The Historic Sunset Highway
in Washington
The Snoqualmie Pass Wagon Road
On the Other Side
A Trip Over Snoqualmie Pass and in the Cascade Mountains
A description of the road through Snoqualmie Pass, the Swauk Mines, the Peshastin Quartz Mines, the Wenatchee Country Etc.
Seattle Post Intelligencer
October 18, 1879
From an Intelligencer
Correspondent
Ellensburg, Kittitas Valley, Yakima County, W. T,
Oct. 6, 1879
Next to a railroad over the mountains, the question of perhaps the most vital importance to Seattle is a wagon road from that place over this pass to the Kittitas valley. Although this matter has been more or less agitated for years, it is a very long time since any description has appeared in print of the route or the cost of making the present cattle trail a wagon road. Therefore, in crossing, I took considerable pains to note the various features of the route and to consult with persons who had used the trail the most frequently as to the cost of making it a wagon road.
There exists a good wagon road via Renton and Cedar river to Squak valley. It is presumed that but little more will be needed, besides what is being done this fall, to make a wagon road from Squak valley to Falls City. From there to the crossing of Snoqualmie river, opposite Mrs. Lucinda Gordon's place on the prairie, is a passable wagon road; so that this wagon road may be said to be substantially completed for a distance of 42 miles from Seattle to this point.

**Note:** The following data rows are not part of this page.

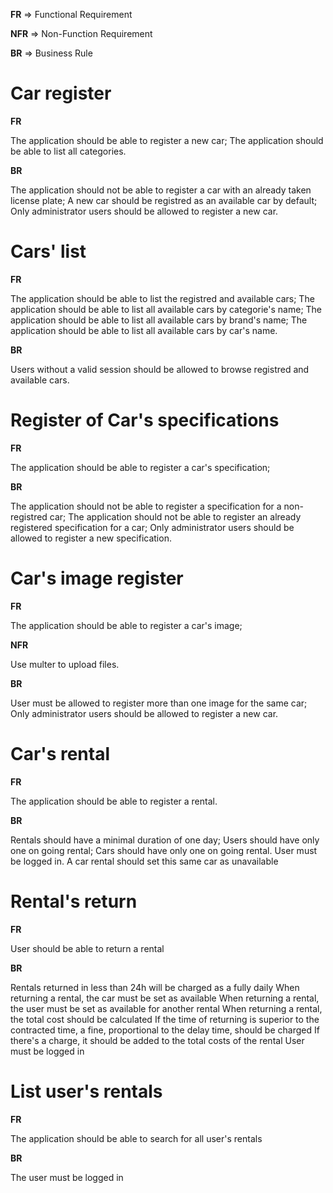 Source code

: **FR** => Functional Requirement

**NFR** => Non-Function Requirement

**BR** => Business Rule

# Car register

**FR**

The application should be able to register a new car;
The application should be able to list all categories.

**BR**

The application should not be able to register a car with an already taken license plate;
A new car should be registred as an available car by default;
Only administrator users should be allowed to register a new car.

# Cars' list

**FR**

The application should be able to list the registred and available cars;
The application should be able to list all available cars by categorie's name;
The application should be able to list all available cars by brand's name;
The application should be able to list all available cars by car's name.

**BR**

Users without a valid session should be allowed to browse registred and available cars.

# Register of Car's specifications

**FR**

The application should be able to register a car's specification;

**BR**

The application should not be able to register a specification for a non-registred car;
The application should not be able to register an already registered specification for a car;
Only administrator users should be allowed to register a new specification.

# Car's image register

**FR**

The application should be able to register a car's image;

**NFR**

Use multer to upload files.

**BR**

User must be allowed to register more than one image for the same car;
Only administrator users should be allowed to register a new car.

# Car's rental

**FR**

The application should be able to register a rental.

**BR**

Rentals should have a minimal duration of one day;
Users should have only one on going rental;
Cars should have only one on going rental.
User must be logged in.
A car rental should set this same car as unavailable

# Rental's return

**FR**

User should be able to return a rental

**BR**

Rentals returned in less than 24h will be charged as a fully daily
When returning a rental, the car must be set as available
When returning a rental, the user must be set as available for another rental
When returning a rental, the total cost should be calculated
If the time of returning is superior to the contracted time, a fine, proportional to the delay time, should be charged
If there's a charge, it should be added to the total costs of the rental
User must be logged in

# List user's rentals

**FR**

The application should be able to search for all user's rentals

**BR**

The user must be logged in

This crossing of the Snoqualmie should be bridged. It will cost from three to live hundred dollars to bridge it here. From this crossing the road runs through a level country, with only one small hill for six miles. Here the road needs no work done, unless to ditch on each side and throw the dirt into the middle of the road in some of the lowest places. This would cost but a trifle; so that by bridging the Snoqualmie the road is substantially completed for nearly fifty miles from Seattle.
Here comes one of the most formidable obstacles on the west side of the summit. It is a mountain a thousand or fifteen hundred feet high and quite steep. The present cattle trail is too steep for a wagon road. A practicable route exists where the ascent can be made in about four miles, and the present road along the Hog's back regained on the summit. It will cost not to exceed five hundred dollars to cut out and grade this new road to the summit of this first mountain.
The Hog's-Back is about two miles long where the road runs along the top of a narrow crest, which slopes down each side of the road for hundreds of feet as steep as a railroad embankment. Fifty dollars spent in breaking up boulders with a sledge hammer and in grading would put these two miles in excellent condition. From here to the first crossing of the Snoqualmie it would cost about two hundred and fifty dollars to till up marshy places, to drain and raise the roadbed in wet places, and to break the big boulders in rocky places. This would make what is now the worst part of the road substantially a good macadamized road.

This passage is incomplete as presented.